Przede wszystkim jak robisz port forwarding (a nawet ustalasz DMZ), to WYLACZ DHCP i ustaw statyczne IP, przy czym nie zapomnij ustawic wlasciwej maski podsieci (255.255.255.0), adresu bramy (192.168.1.1) i DNSow (moze byc zarowno na brame, jak i sztywno, czyli 212.76.34.50 oraz koncowka 49). Na razie moze sie udawac, ale przyjdzie czas, ze cos sie podlaczy do sieci, zastrzezesz adres, czy zmienisz zakres DHCP i "nagle przestanie dzialac".
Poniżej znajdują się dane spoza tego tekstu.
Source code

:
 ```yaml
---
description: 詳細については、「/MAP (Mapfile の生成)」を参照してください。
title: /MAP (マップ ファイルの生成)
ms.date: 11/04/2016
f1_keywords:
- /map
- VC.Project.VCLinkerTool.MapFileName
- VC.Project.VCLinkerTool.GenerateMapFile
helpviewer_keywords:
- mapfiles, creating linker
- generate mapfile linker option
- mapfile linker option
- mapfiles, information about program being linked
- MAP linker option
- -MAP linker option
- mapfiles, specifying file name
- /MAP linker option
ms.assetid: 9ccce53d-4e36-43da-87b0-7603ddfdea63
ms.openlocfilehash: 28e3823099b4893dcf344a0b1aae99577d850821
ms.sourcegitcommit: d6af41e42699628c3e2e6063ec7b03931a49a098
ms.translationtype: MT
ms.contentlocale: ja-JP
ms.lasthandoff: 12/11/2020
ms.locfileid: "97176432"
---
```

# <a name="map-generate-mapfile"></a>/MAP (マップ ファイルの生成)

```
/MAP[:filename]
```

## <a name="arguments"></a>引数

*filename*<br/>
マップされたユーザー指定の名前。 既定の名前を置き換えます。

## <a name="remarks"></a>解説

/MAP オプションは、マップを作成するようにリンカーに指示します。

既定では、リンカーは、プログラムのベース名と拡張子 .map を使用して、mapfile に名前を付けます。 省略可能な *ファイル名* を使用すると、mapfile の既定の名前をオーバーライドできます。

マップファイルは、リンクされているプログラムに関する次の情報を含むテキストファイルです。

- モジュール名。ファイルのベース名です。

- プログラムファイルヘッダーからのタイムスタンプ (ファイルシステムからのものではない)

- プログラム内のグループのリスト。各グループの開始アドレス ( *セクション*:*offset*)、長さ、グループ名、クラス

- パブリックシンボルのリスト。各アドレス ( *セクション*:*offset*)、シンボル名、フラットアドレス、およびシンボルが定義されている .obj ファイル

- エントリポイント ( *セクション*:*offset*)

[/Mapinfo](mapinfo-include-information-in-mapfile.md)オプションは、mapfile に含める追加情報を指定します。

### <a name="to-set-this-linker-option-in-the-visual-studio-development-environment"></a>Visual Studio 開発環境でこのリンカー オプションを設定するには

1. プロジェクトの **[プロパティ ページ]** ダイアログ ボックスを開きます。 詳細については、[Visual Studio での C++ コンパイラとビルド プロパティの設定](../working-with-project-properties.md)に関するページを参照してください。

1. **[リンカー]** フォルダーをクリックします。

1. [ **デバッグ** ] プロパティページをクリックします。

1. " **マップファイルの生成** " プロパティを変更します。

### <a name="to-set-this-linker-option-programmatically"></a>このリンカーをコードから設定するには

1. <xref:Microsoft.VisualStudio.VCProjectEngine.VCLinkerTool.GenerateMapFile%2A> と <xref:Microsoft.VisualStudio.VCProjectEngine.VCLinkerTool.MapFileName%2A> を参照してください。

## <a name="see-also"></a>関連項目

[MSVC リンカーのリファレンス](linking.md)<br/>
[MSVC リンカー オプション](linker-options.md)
Po drugie, port triggering nie wiem, jak dziala z tymi samymi portami wychodzacymi i przychodzacymi, to sie robi przy zmianie portow, a nie podaje te same - wiec ta regule na port 13000 mozesz wyrzucic.
Po trzecie, zeby sprawdzic sobie otwarte porty, musisz miec uruchomiony serwer w tle. To nie jest tak, ze sobie zapuscisz klienta i sprawdzisz, czy ma otwarte porty, bo serwer nasluchuje i odbiera zadania, a klient jedynie wysyla i odbiera na zadanie... choc moze gry korzystajace z UDP robia jednoczesnie za serwery, bo UDP jest protokolem niepewnym polaczeniowo, czyli gra faktycznie musialaby zachowywac sie, jak serwer i nasluchiwac tych wysylanych w kosmos ramek UDP ;-) WIec wlacz se ta gra i wtedy sprawdzisz, czy porty sa otwarte (czyli czy cos przez nie idzie). Ja wlasnie sprawdzilem sobie http i ftp - porty 80 i 21 chodza ladnie po odblokowaniu portow w routerze i wlaczeniu uslug. Gdy usluge wylacze, strona zglasza blad (connection refused), tak wiec wlacz gre podczas testow portu.